◆ EXERCISE PROMPT
Every record here needs to be duplicated exactly.
------------------------------------------------
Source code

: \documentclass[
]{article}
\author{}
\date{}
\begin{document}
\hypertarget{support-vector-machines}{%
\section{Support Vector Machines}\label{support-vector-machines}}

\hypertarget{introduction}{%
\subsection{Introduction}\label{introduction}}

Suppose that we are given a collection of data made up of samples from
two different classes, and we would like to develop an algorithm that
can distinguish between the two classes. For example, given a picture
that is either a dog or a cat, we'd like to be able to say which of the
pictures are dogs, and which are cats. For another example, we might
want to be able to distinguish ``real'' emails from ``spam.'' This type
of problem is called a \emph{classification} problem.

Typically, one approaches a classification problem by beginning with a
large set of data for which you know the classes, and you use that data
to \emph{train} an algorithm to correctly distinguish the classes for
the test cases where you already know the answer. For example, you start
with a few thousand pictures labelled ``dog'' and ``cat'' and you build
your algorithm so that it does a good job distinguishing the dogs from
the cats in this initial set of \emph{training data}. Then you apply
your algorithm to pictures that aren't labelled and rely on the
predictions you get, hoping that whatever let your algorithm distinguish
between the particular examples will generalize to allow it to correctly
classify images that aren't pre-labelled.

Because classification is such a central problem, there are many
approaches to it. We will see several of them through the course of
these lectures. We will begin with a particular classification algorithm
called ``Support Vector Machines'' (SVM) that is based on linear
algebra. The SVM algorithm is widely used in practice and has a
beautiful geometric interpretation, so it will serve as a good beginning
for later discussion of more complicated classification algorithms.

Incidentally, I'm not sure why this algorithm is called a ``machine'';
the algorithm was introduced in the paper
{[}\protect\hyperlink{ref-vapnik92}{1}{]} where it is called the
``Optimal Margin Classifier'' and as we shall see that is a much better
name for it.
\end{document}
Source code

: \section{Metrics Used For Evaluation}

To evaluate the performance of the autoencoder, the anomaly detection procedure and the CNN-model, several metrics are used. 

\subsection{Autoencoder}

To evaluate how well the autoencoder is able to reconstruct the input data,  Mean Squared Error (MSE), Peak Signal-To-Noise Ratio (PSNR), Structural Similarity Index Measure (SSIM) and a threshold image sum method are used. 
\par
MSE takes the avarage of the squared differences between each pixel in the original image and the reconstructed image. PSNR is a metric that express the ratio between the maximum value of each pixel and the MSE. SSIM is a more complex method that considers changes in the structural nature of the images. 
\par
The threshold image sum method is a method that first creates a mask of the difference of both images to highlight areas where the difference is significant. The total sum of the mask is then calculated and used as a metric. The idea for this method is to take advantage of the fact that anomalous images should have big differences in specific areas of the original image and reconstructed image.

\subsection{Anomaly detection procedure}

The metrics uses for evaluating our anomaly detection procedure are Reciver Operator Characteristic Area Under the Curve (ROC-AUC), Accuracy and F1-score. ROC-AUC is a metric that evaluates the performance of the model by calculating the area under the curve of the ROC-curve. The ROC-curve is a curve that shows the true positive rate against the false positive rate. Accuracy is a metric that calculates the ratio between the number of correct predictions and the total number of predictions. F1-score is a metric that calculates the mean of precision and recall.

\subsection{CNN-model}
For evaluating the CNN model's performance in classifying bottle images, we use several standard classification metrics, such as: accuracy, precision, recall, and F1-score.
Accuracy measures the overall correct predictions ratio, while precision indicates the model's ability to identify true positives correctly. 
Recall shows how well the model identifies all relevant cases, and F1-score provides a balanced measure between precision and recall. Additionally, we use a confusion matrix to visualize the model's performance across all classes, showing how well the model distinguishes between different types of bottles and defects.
------------------------------------------------
◆ RESULT
Source code

: \documentclass[
]{article}
\author{}
\date{}
\begin{document}
\hypertarget{support-vector-machines}{%
\section{Support Vector Machines}\label{support-vector-machines}}

\hypertarget{introduction}{%
\subsection{Introduction}\label{introduction}}

Suppose that we are given a collection of data made up of samples from
two different classes, and we would like to develop an algorithm that
can distinguish between the two classes. For example, given a picture
that is either a dog or a cat, we'd like to be able to say which of the
pictures are dogs, and which are cats. For another example, we might
want to be able to distinguish ``real'' emails from ``spam.'' This type
of problem is called a \emph{classification} problem.

Typically, one approaches a classification problem by beginning with a
large set of data for which you know the classes, and you use that data
to \emph{train} an algorithm to correctly distinguish the classes for
the test cases where you already know the answer. For example, you start
with a few thousand pictures labelled ``dog'' and ``cat'' and you build
your algorithm so that it does a good job distinguishing the dogs from
the cats in this initial set of \emph{training data}. Then you apply
your algorithm to pictures that aren't labelled and rely on the
predictions you get, hoping that whatever let your algorithm distinguish
between the particular examples will generalize to allow it to correctly
classify images that aren't pre-labelled.

Because classification is such a central problem, there are many
approaches to it. We will see several of them through the course of
these lectures. We will begin with a particular classification algorithm
called ``Support Vector Machines'' (SVM) that is based on linear
algebra. The SVM algorithm is widely used in practice and has a
beautiful geometric interpretation, so it will serve as a good beginning
for later discussion of more complicated classification algorithms.

Incidentally, I'm not sure why this algorithm is called a ``machine'';
the algorithm was introduced in the paper
{[}\protect\hyperlink{ref-vapnik92}{1}{]} where it is called the
``Optimal Margin Classifier'' and as we shall see that is a much better
name for it.
\end{document}
Source code

: \section{Metrics Used For Evaluation}

To evaluate the performance of the autoencoder, the anomaly detection procedure and the CNN-model, several metrics are used. 

\subsection{Autoencoder}

To evaluate how well the autoencoder is able to reconstruct the input data,  Mean Squared Error (MSE), Peak Signal-To-Noise Ratio (PSNR), Structural Similarity Index Measure (SSIM) and a threshold image sum method are used. 
\par
MSE takes the avarage of the squared differences between each pixel in the original image and the reconstructed image. PSNR is a metric that express the ratio between the maximum value of each pixel and the MSE. SSIM is a more complex method that considers changes in the structural nature of the images. 
\par
The threshold image sum method is a method that first creates a mask of the difference of both images to highlight areas where the difference is significant. The total sum of the mask is then calculated and used as a metric. The idea for this method is to take advantage of the fact that anomalous images should have big differences in specific areas of the original image and reconstructed image.

\subsection{Anomaly detection procedure}

The metrics uses for evaluating our anomaly detection procedure are Reciver Operator Characteristic Area Under the Curve (ROC-AUC), Accuracy and F1-score. ROC-AUC is a metric that evaluates the performance of the model by calculating the area under the curve of the ROC-curve. The ROC-curve is a curve that shows the true positive rate against the false positive rate. Accuracy is a metric that calculates the ratio between the number of correct predictions and the total number of predictions. F1-score is a metric that calculates the mean of precision and recall.

\subsection{CNN-model}
For evaluating the CNN model's performance in classifying bottle images, we use several standard classification metrics, such as: accuracy, precision, recall, and F1-score.
Accuracy measures the overall correct predictions ratio, while precision indicates the model's ability to identify true positives correctly. 
Recall shows how well the model identifies all relevant cases, and F1-score provides a balanced measure between precision and recall. Additionally, we use a confusion matrix to visualize the model's performance across all classes, showing how well the model distinguishes between different types of bottles and defects.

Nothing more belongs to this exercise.